#### WHAT IS BEING ASKED
Go through the records and show each line where the word "this" occurs.

[RECORD EXTRACTS — start]

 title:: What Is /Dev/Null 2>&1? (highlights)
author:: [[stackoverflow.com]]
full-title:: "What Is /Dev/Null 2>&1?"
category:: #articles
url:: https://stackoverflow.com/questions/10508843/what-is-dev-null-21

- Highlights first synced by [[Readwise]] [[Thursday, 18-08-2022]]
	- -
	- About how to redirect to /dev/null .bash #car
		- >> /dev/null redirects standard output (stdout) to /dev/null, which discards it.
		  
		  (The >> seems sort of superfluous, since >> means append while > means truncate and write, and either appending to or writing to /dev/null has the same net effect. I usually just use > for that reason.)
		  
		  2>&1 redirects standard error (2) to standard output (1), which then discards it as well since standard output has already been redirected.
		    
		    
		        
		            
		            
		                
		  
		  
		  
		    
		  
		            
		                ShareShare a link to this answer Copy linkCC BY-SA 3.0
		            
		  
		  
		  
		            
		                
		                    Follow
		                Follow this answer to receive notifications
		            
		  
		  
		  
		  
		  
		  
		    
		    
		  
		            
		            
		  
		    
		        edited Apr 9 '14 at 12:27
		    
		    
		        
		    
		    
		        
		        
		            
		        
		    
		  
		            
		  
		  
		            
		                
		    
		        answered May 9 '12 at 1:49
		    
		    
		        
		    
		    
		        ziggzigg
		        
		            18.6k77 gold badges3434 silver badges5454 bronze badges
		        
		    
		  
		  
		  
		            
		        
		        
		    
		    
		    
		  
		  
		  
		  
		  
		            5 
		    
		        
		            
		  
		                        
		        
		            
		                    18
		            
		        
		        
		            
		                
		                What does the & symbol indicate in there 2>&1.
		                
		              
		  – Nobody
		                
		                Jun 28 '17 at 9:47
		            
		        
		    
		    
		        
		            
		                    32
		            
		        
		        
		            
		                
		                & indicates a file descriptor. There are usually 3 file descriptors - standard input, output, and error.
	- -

[RECORD EXTRACTS — finish]

#### WORKED SOLUTION
		                ShareShare a link to this answer Copy linkCC BY-SA 3.0
		                Follow this answer to receive notifications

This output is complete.